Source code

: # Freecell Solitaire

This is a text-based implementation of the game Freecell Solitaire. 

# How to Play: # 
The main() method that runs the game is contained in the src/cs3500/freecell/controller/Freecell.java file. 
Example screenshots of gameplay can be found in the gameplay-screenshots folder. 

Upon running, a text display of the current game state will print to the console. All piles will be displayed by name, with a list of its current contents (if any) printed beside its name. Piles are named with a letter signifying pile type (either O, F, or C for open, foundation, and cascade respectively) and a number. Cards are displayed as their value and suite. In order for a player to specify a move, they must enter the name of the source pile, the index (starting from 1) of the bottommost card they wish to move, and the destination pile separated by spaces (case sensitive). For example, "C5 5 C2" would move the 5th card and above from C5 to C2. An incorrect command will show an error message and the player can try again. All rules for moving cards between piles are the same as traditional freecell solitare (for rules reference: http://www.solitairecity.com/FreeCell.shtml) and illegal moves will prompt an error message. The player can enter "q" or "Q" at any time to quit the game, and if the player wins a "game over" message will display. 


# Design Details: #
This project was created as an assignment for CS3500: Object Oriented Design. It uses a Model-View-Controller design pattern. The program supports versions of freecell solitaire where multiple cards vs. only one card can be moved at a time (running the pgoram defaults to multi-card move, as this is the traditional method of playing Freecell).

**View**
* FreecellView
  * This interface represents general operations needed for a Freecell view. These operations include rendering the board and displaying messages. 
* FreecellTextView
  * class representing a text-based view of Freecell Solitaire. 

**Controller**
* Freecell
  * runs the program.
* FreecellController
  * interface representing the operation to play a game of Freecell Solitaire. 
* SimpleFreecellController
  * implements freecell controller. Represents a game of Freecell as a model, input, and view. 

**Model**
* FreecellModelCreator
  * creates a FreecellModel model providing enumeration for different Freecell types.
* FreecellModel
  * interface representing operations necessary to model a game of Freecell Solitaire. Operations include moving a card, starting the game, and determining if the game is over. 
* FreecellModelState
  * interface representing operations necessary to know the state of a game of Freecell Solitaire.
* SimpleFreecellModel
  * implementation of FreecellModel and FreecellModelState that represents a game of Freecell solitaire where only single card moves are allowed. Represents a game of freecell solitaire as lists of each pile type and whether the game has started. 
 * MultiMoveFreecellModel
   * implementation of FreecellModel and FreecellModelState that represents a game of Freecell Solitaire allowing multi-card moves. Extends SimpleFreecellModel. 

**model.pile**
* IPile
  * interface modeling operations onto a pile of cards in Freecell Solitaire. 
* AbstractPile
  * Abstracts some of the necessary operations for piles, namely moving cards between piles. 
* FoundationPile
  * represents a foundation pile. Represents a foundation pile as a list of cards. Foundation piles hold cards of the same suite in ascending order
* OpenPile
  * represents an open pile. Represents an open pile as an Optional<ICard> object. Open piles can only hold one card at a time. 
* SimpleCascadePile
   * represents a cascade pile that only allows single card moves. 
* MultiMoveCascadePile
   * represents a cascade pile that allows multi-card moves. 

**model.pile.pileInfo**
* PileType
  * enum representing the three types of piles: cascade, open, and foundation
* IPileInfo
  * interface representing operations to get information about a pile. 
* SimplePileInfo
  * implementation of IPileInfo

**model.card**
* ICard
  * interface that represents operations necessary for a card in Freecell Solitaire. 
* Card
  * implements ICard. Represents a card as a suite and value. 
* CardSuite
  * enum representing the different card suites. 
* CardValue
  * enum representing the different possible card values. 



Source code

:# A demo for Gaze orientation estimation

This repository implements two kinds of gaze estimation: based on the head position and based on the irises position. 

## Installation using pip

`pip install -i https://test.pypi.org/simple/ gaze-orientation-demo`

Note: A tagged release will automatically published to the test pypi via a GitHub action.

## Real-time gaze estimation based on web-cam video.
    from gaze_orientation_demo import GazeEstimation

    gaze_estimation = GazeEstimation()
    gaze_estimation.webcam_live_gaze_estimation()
■ ■ ■
Exercise requirements:
Make a word-for-word copy of the records.

Exercise answer:
Source code

: # Freecell Solitaire

This is a text-based implementation of the game Freecell Solitaire. 

# How to Play: # 
The main() method that runs the game is contained in the src/cs3500/freecell/controller/Freecell.java file. 
Example screenshots of gameplay can be found in the gameplay-screenshots folder. 

Upon running, a text display of the current game state will print to the console. All piles will be displayed by name, with a list of its current contents (if any) printed beside its name. Piles are named with a letter signifying pile type (either O, F, or C for open, foundation, and cascade respectively) and a number. Cards are displayed as their value and suite. In order for a player to specify a move, they must enter the name of the source pile, the index (starting from 1) of the bottommost card they wish to move, and the destination pile separated by spaces (case sensitive). For example, "C5 5 C2" would move the 5th card and above from C5 to C2. An incorrect command will show an error message and the player can try again. All rules for moving cards between piles are the same as traditional freecell solitare (for rules reference: http://www.solitairecity.com/FreeCell.shtml) and illegal moves will prompt an error message. The player can enter "q" or "Q" at any time to quit the game, and if the player wins a "game over" message will display. 


# Design Details: #
This project was created as an assignment for CS3500: Object Oriented Design. It uses a Model-View-Controller design pattern. The program supports versions of freecell solitaire where multiple cards vs. only one card can be moved at a time (running the pgoram defaults to multi-card move, as this is the traditional method of playing Freecell).

**View**
* FreecellView
  * This interface represents general operations needed for a Freecell view. These operations include rendering the board and displaying messages. 
* FreecellTextView
  * class representing a text-based view of Freecell Solitaire. 

**Controller**
* Freecell
  * runs the program.
* FreecellController
  * interface representing the operation to play a game of Freecell Solitaire. 
* SimpleFreecellController
  * implements freecell controller. Represents a game of Freecell as a model, input, and view. 

**Model**
* FreecellModelCreator
  * creates a FreecellModel model providing enumeration for different Freecell types.
* FreecellModel
  * interface representing operations necessary to model a game of Freecell Solitaire. Operations include moving a card, starting the game, and determining if the game is over. 
* FreecellModelState
  * interface representing operations necessary to know the state of a game of Freecell Solitaire.
* SimpleFreecellModel
  * implementation of FreecellModel and FreecellModelState that represents a game of Freecell solitaire where only single card moves are allowed. Represents a game of freecell solitaire as lists of each pile type and whether the game has started. 
 * MultiMoveFreecellModel
   * implementation of FreecellModel and FreecellModelState that represents a game of Freecell Solitaire allowing multi-card moves. Extends SimpleFreecellModel. 

**model.pile**
* IPile
  * interface modeling operations onto a pile of cards in Freecell Solitaire. 
* AbstractPile
  * Abstracts some of the necessary operations for piles, namely moving cards between piles. 
* FoundationPile
  * represents a foundation pile. Represents a foundation pile as a list of cards. Foundation piles hold cards of the same suite in ascending order
* OpenPile
  * represents an open pile. Represents an open pile as an Optional<ICard> object. Open piles can only hold one card at a time. 
* SimpleCascadePile
   * represents a cascade pile that only allows single card moves. 
* MultiMoveCascadePile
   * represents a cascade pile that allows multi-card moves. 

**model.pile.pileInfo**
* PileType
  * enum representing the three types of piles: cascade, open, and foundation
* IPileInfo
  * interface representing operations to get information about a pile. 
* SimplePileInfo
  * implementation of IPileInfo

**model.card**
* ICard
  * interface that represents operations necessary for a card in Freecell Solitaire. 
* Card
  * implements ICard. Represents a card as a suite and value. 
* CardSuite
  * enum representing the different card suites. 
* CardValue
  * enum representing the different possible card values. 



Source code

:# A demo for Gaze orientation estimation

This repository implements two kinds of gaze estimation: based on the head position and based on the irises position. 

## Installation using pip

`pip install -i https://test.pypi.org/simple/ gaze-orientation-demo`

Note: A tagged release will automatically published to the test pypi via a GitHub action.

## Real-time gaze estimation based on web-cam video.
    from gaze_orientation_demo import GazeEstimation

    gaze_estimation = GazeEstimation()
    gaze_estimation.webcam_live_gaze_estimation()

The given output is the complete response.